Stored records
━━━━━━━━━━━━━━━━

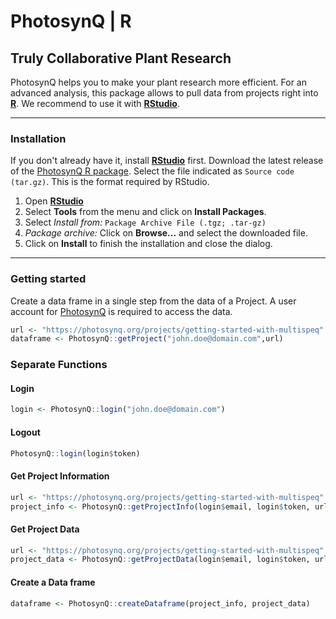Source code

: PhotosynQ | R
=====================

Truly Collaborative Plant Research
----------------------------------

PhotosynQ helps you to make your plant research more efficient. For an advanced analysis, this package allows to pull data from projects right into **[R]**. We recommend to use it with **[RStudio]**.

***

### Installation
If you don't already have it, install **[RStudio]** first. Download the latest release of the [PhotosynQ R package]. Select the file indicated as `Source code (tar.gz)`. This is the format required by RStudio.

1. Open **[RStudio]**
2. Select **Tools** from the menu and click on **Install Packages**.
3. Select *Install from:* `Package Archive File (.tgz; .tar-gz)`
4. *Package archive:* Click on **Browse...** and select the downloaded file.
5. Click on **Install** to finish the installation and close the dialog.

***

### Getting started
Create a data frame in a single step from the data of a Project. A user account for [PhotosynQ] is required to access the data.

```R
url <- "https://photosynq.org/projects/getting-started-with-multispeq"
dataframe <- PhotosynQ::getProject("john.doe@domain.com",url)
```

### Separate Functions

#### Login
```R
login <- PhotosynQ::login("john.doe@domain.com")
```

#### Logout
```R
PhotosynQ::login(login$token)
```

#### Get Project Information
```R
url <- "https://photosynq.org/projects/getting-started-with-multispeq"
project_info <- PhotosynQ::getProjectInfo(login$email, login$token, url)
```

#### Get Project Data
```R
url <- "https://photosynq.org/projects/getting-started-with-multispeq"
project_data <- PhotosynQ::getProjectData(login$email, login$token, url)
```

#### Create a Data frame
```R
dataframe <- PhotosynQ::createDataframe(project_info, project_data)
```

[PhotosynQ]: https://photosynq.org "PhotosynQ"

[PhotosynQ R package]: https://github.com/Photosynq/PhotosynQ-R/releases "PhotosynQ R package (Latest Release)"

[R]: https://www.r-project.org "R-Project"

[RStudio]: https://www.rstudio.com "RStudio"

━━━━━━━━━━━━━━━━

ABOUT THIS TASK >>
The entries above need to be repeated word for word, minus their pictures.

RESPONSE BELOW >>
Source code

: PhotosynQ | R
=====================

Truly Collaborative Plant Research
----------------------------------

PhotosynQ helps you to make your plant research more efficient. For an advanced analysis, this package allows to pull data from projects right into **[R]**. We recommend to use it with **[RStudio]**.

***

### Installation
If you don't already have it, install **[RStudio]** first. Download the latest release of the [PhotosynQ R package]. Select the file indicated as `Source code (tar.gz)`. This is the format required by RStudio.

1. Open **[RStudio]**
2. Select **Tools** from the menu and click on **Install Packages**.
3. Select *Install from:* `Package Archive File (.tgz; .tar-gz)`
4. *Package archive:* Click on **Browse...** and select the downloaded file.
5. Click on **Install** to finish the installation and close the dialog.

***

### Getting started
Create a data frame in a single step from the data of a Project. A user account for [PhotosynQ] is required to access the data.

```R
url <- "https://photosynq.org/projects/getting-started-with-multispeq"
dataframe <- PhotosynQ::getProject("john.doe@domain.com",url)
```

### Separate Functions

#### Login
```R
login <- PhotosynQ::login("john.doe@domain.com")
```

#### Logout
```R
PhotosynQ::login(login$token)
```

#### Get Project Information
```R
url <- "https://photosynq.org/projects/getting-started-with-multispeq"
project_info <- PhotosynQ::getProjectInfo(login$email, login$token, url)
```

#### Get Project Data
```R
url <- "https://photosynq.org/projects/getting-started-with-multispeq"
project_data <- PhotosynQ::getProjectData(login$email, login$token, url)
```

#### Create a Data frame
```R
dataframe <- PhotosynQ::createDataframe(project_info, project_data)
```

[PhotosynQ]: https://photosynq.org "PhotosynQ"

[PhotosynQ R package]: https://github.com/Photosynq/PhotosynQ-R/releases "PhotosynQ R package (Latest Release)"

[R]: https://www.r-project.org "R-Project"

[RStudio]: https://www.rstudio.com "RStudio"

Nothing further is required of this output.